Submitted by Mark Hanna
Courtesy of MarketMontage. View original post here.
Lululemon (LULU) reported this morning, and while their was an initial downward move (along with the rest of the market) as guidance was mixed – usually a nono for high beta, momentum stocks – almost no one has been hurt buying an earnings related dip in 2012, so people (and computers) of course rushed in as the stock fell to the 20 day moving average. The stock is already back to nearly unchanged as I type this. Par for the course in 2012.
LULU beat by 2 cents on the bottom line and about $10M on the top line. Same store sales at an astounding 26% and why this company is worshiped on Wall Street. However some pressure on margins.
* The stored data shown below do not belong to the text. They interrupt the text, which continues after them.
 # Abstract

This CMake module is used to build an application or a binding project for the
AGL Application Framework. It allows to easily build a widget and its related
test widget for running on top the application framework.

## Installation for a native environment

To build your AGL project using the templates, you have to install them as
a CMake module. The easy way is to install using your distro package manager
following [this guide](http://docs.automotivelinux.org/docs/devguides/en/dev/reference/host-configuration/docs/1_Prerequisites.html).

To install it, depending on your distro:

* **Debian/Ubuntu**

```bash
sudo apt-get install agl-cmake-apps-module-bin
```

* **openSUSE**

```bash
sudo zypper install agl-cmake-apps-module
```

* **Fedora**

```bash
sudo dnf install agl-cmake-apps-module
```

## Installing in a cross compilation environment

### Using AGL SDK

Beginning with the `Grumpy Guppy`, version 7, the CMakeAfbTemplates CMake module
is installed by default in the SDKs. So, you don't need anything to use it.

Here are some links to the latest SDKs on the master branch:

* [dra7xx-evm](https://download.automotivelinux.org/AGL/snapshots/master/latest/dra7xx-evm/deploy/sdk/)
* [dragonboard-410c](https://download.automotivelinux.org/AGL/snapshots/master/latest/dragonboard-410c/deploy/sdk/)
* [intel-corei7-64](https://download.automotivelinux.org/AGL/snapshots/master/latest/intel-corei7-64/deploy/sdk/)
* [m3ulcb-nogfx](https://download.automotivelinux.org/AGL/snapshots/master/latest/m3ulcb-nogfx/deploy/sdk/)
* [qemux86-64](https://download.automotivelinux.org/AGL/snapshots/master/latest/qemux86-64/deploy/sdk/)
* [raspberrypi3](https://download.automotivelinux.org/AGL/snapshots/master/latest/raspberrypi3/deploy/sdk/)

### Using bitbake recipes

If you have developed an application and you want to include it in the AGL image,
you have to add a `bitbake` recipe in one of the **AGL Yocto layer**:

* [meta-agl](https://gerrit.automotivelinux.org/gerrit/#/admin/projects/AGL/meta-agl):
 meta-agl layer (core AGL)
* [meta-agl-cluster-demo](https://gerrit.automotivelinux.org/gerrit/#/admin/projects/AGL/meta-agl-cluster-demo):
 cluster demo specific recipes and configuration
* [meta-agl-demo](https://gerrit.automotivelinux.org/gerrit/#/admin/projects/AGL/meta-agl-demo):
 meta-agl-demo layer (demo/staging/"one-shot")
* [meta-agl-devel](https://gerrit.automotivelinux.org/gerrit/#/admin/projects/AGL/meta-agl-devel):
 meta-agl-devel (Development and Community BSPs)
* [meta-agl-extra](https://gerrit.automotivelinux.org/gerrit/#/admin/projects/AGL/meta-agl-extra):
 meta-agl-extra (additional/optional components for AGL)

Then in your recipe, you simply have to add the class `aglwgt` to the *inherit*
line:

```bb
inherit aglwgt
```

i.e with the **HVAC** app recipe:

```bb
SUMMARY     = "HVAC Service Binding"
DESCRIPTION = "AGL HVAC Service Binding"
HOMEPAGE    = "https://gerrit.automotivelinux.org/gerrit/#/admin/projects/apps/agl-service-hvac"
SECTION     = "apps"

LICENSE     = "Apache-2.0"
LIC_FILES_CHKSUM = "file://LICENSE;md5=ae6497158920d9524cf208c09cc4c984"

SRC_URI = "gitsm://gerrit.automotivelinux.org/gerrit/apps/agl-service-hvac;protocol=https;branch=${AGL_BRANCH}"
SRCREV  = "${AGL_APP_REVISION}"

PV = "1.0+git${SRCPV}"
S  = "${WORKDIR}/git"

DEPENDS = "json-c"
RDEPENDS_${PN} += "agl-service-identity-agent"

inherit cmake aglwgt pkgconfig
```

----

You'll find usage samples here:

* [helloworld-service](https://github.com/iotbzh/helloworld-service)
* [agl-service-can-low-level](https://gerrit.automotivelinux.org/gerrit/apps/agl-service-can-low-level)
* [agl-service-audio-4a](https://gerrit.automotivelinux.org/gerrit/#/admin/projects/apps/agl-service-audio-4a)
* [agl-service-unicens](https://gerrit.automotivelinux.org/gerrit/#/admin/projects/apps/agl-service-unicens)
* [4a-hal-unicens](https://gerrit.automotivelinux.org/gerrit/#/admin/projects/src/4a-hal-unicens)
Guidance was a bit mixed with EPS at 28-29 cents versus estimates of 30 and revenue of $265 – $270M versus estimates of $257M. So based on that, either the company is lowballing EPS estimates (since revenue is higher than estimates, but EPS lower) or there is some margin pressure the company is guiding to. For the full year the company guided to $1.50 – $1.57, versus estimates of $1.61 with revenue guidance a tad over estimates. Full report here.
Per Reuters:
- Lululemon Athletica Inc reported a surge in quarterly profit on Thursday as sales in its established yogawear shops jumped, but profit margins narrowed and inventory grew. Gross profit margin fell to 56.3 percent from 58.5 percent the year earlier, and inventory at the end of the quarter rose to $104.1 million up from $57.5 million a year earlier.
- The results were slightly ahead of a revised forecast the company gave in January after a stronger-than-expected holiday shopping season.
- “Lululemon needed to just blow the earnings results out of the way, which was going to be hard” given January’s forecast, said Brian Sozzi, chief equities analyst at NBG Productions. Sozzi said the inventory growth over and above same-store sales would likely raise concerns that margins could deteriorate further in the fi rst half of the year.
- For its fiscal fourth quarter ended Jan. 29, net income rose to $73.5 million, or 51 cents a share, from $54.8 million, or 38 cents, a year earlier. Analysts, on average, had expected earnings of 49 cents a share, according to Thomson Reuters I/B/E/S.
- Total revenue rose 51.4 percent to $371.5 million, higher than analysts had expected, while same-store sales, a key measure for retailers, climbed 26 percent.